Please state how many lines in the records that follow include "동작한다", with no other output.

Extracted records:
-- Opening Marker --
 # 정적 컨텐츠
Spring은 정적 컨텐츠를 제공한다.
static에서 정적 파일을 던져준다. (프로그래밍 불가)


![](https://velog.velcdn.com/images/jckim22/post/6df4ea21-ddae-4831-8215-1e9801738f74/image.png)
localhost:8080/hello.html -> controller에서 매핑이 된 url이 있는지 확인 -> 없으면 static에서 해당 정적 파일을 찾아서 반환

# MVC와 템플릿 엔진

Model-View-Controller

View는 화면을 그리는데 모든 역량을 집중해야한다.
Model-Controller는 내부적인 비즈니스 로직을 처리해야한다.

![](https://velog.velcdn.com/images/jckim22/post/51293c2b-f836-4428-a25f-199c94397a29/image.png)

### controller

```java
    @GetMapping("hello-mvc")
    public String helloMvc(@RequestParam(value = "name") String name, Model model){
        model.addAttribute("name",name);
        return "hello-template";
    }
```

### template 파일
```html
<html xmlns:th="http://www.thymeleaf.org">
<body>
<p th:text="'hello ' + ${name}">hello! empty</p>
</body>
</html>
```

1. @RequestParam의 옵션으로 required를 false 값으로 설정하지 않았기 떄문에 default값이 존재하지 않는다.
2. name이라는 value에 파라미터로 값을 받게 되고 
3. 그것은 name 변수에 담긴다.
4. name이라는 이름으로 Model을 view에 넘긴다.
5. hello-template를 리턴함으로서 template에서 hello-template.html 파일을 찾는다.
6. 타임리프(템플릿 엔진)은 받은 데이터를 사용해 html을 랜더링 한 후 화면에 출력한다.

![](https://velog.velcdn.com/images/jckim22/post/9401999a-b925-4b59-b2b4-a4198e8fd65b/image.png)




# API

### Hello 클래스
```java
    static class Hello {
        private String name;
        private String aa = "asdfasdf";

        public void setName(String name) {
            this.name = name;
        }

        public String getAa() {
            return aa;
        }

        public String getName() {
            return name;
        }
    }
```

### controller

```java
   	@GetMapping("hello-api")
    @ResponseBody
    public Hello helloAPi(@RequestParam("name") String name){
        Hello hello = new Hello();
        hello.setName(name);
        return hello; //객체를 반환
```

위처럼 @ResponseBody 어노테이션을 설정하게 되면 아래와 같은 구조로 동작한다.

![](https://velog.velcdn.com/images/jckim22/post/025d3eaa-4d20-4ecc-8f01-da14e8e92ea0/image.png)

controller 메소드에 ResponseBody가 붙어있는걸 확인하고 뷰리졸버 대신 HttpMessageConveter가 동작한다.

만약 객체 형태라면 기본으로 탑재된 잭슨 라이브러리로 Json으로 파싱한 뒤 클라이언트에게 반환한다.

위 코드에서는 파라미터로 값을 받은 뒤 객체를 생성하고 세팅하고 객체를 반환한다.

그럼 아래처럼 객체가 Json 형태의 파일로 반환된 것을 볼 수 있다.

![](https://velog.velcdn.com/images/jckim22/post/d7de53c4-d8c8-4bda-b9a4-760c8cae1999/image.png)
-- Closing Marker --
Exercise result: 2